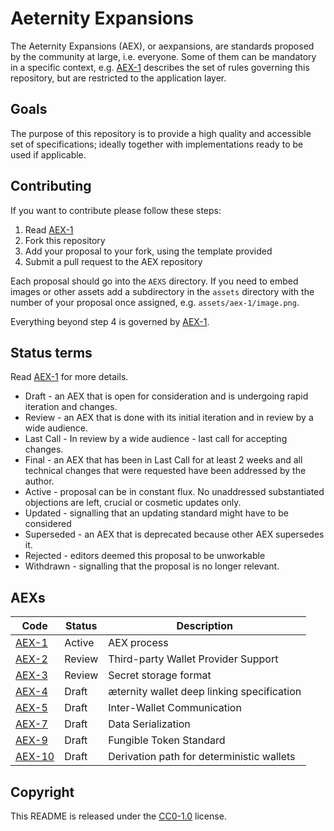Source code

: # Aeternity Expansions

The Aeternity Expansions (AEX), or aexpansions, are standards proposed by the
community at large, i.e. everyone. Some of them can be mandatory in a specific
context, e.g. [AEX-1](https://github.com/aeternity/AEXs/blob/master/AEXS/aex-1.md) describes the set of rules governing this repository, but
are restricted to the application layer.


## Goals

The purpose of this repository is to provide a high quality and accessible set
of specifications; ideally together with implementations ready to be used if
applicable.


## Contributing

If you want to contribute please follow these steps:

1. Read [AEX-1](https://github.com/aeternity/AEXs/blob/master/AEXS/aex-1.md)
2. Fork this repository
3. Add your proposal to your fork, using the template provided
4. Submit a pull request to the AEX repository

Each proposal should go into the `AEXS` directory. If you need to embed images
or other assets add a subdirectory in the `assets` directory with the number
of your proposal once assigned, e.g. `assets/aex-1/image.png`.

Everything beyond step 4 is governed by [AEX-1](https://github.com/aeternity/AEXs/blob/master/AEXS/aex-1.md).

## Status terms

Read [AEX-1](https://github.com/aeternity/AEXs/blob/master/AEXS/aex-1.md) for more details.

* Draft - an AEX that is open for consideration and is undergoing rapid iteration and changes.
* Review - an AEX that is done with its initial iteration and in review by a wide audience.
* Last Call - In review by a wide audience - last call for accepting changes.
* Final - an AEX  that has been in Last Call for at least 2 weeks and all technical changes that were requested have been addressed by the author.
* Active - proposal can be in constant flux. No unaddressed substantiated objections are left, crucial or cosmetic updates only.
* Updated - signalling that an updating standard might have to be considered
* Superseded - an AEX that is deprecated because other AEX supersedes it.
* Rejected - editors deemed this proposal to be unworkable
* Withdrawn - signalling that the proposal is no longer relevant.

## AEXs

| Code | Status | Description |
| --- | --- | --- |
| [AEX-1](AEXS/aex-1.md)     | Active | AEX process |
| [AEX-2](AEXS/aex-2.md)     | Review | Third-party Wallet Provider Support |
| [AEX-3](AEXS/aex-3.md)     | Review | Secret storage format |
| [AEX-4](AEXS/aex-4.md)     | Draft  | æternity wallet deep linking specification |
| [AEX-5](AEXS/aex-5.md)     | Draft  | Inter-Wallet Communication |
| [AEX-7](AEXS/aex-7.md)     | Draft  | Data Serialization |
| [AEX-9](AEXS/aex-9.md)     | Draft  | Fungible Token Standard |
| [AEX-10](AEXS/aex-10.md)   | Draft  | Derivation path for deterministic wallets |


## Copyright

This README is released under the
[CC0-1.0](https://creativecommons.org/publicdomain/zero/1.0/) license.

□ □ □ □ □

## EXERCISE
The output should be the material above, copied exactly, without its pictures.

## SOLUTION TO THIS EXERCISE
Source code

: # Aeternity Expansions

The Aeternity Expansions (AEX), or aexpansions, are standards proposed by the
community at large, i.e. everyone. Some of them can be mandatory in a specific
context, e.g. [AEX-1](https://github.com/aeternity/AEXs/blob/master/AEXS/aex-1.md) describes the set of rules governing this repository, but
are restricted to the application layer.


## Goals

The purpose of this repository is to provide a high quality and accessible set
of specifications; ideally together with implementations ready to be used if
applicable.


## Contributing

If you want to contribute please follow these steps:

1. Read [AEX-1](https://github.com/aeternity/AEXs/blob/master/AEXS/aex-1.md)
2. Fork this repository
3. Add your proposal to your fork, using the template provided
4. Submit a pull request to the AEX repository

Each proposal should go into the `AEXS` directory. If you need to embed images
or other assets add a subdirectory in the `assets` directory with the number
of your proposal once assigned, e.g. `assets/aex-1/image.png`.

Everything beyond step 4 is governed by [AEX-1](https://github.com/aeternity/AEXs/blob/master/AEXS/aex-1.md).

## Status terms

Read [AEX-1](https://github.com/aeternity/AEXs/blob/master/AEXS/aex-1.md) for more details.

* Draft - an AEX that is open for consideration and is undergoing rapid iteration and changes.
* Review - an AEX that is done with its initial iteration and in review by a wide audience.
* Last Call - In review by a wide audience - last call for accepting changes.
* Final - an AEX  that has been in Last Call for at least 2 weeks and all technical changes that were requested have been addressed by the author.
* Active - proposal can be in constant flux. No unaddressed substantiated objections are left, crucial or cosmetic updates only.
* Updated - signalling that an updating standard might have to be considered
* Superseded - an AEX that is deprecated because other AEX supersedes it.
* Rejected - editors deemed this proposal to be unworkable
* Withdrawn - signalling that the proposal is no longer relevant.

## AEXs

| Code | Status | Description |
| --- | --- | --- |
| [AEX-1](AEXS/aex-1.md)     | Active | AEX process |
| [AEX-2](AEXS/aex-2.md)     | Review | Third-party Wallet Provider Support |
| [AEX-3](AEXS/aex-3.md)     | Review | Secret storage format |
| [AEX-4](AEXS/aex-4.md)     | Draft  | æternity wallet deep linking specification |
| [AEX-5](AEXS/aex-5.md)     | Draft  | Inter-Wallet Communication |
| [AEX-7](AEXS/aex-7.md)     | Draft  | Data Serialization |
| [AEX-9](AEXS/aex-9.md)     | Draft  | Fungible Token Standard |
| [AEX-10](AEXS/aex-10.md)   | Draft  | Derivation path for deterministic wallets |


## Copyright

This README is released under the
[CC0-1.0](https://creativecommons.org/publicdomain/zero/1.0/) license.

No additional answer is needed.